The recent News and Analysis article, “End of the line for cannabinoid receptor 1 as an anti-obesity target?” (Nature Rev. Drug Discov. 7, 961–963; 2008)1 highlighted the downfall of cannabinoid receptor 1 (CB1) blockers for the treatment of obesity, largely owing to psychiatric side effects. In this correspondence, we consider whether it seems possible to save the CB1 blocking strategy, and the steps that might be needed to achieve this.

First, CB1 blockers that do not cross the blood–brain barrier need to be developed. Their application to pathologies in which blockade of CB1 receptors in the central nervous system is required would therefore be excluded, limiting the anti-obesity efficacy to an improvement of metabolic factors that can lead to diabetes and cardiovascular diseases, independently of central control. In this respect, it is noteworthy that peripheral blockade of CB1 receptors has been reported to have a therapeutic effect in several pathologies, such as hepatic fibrosis, chronic inflammatory conditions, diabetes and cancer2,3. So, in these diseases, highly selective peripheral CB1 antagonists, the use of lower doses or local administration of CB1 blockers could be strategies to minimize psychotropic side effects.

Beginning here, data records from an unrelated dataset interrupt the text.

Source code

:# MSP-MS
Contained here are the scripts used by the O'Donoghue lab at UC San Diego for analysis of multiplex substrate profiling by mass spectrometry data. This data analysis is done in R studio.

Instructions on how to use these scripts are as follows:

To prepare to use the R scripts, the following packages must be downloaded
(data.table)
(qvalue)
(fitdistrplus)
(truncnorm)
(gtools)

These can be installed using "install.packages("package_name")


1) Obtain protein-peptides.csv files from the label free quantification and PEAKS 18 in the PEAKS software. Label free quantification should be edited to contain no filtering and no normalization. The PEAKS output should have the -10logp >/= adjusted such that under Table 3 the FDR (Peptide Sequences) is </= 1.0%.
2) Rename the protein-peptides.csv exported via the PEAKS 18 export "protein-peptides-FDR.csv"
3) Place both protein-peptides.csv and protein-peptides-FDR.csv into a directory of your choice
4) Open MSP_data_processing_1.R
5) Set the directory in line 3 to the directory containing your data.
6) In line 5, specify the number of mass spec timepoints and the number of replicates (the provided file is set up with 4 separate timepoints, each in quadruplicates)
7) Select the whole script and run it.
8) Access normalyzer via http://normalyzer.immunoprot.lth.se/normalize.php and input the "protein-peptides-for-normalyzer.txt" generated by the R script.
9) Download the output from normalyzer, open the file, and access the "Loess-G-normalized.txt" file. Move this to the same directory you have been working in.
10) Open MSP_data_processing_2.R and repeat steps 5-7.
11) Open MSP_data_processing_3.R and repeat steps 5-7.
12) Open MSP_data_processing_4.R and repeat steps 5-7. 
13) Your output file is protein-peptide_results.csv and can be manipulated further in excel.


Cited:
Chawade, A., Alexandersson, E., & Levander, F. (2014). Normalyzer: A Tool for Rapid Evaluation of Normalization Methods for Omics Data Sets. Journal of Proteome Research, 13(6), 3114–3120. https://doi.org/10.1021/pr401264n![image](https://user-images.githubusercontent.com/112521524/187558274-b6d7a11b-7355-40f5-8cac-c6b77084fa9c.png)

The potential of targeting the CB1 receptor in cancer therapy is particularly intriguing. CB1 blockers might be used in combination with chemotherapy, in order to reduce doses, avoid resistance and exert a more potent clinical effect. Interestingly, obesity is a well-recognized factor associated with both increased cancer incidence and unfavourable prognosis in several cancers4. Obesity, the weight gain following chemotherapy and the frequency of cancer recurrence linked to this weight gain make strategies to mitigate the adverse metabolic effects of obesity a priority for cancer prevention and treatment. So, CB1 blockers, which possess anti-obesity, anti-inflammatory and anticancer properties, might be a promising treatment option. Moreover, it would be interesting to perform observational studies on patients treated with CB1 blockers for a substantial period of time, to determine whether there is an association between the therapy and the incidence of all and site-specific cancers, which might indicate a protective effect of CB1 blockade.

Further studies are needed to assess the potential of CB1 blockers as anticancer drugs, as well as their possible application in other peripheral pathologies. For example, recent studies have provided evidence of a role for CB1 receptor signalling in angiogenesis5. Because angiogenesis is a fundamental process in cancer progression and in the pathogenesis of ocular, joint and skin disorders, for which a locally delivered therapy is possible, redirecting research efforts towards the effects of CB1 blockers on such disorders merits consideration.

Finally, the incidence of depression resulting from treatment with the CB1 blocker rimonabant (Acomplia; Sanofi–Aventis) is more pronounced in patients with a previous history of depression. Variations in the coding or promoter regions of the gene encoding CB1 (CNR1) have been associated with mood disorders and predisposition to depression6. Our hypothesis is that inter-individual differences in the efficacy and psychiatric side effects of CB1 blockers could be related to these variations, and so selecting patients on the basis of CB1 receptor expression or CNR1 variants might reduce the risk of adverse side effects.

Overall, in our opinion, such potential avenues for the future application of CB1 receptor modulators indicate that the endocannabinoid system and its regulation remains a promising target for pharmacotherapy.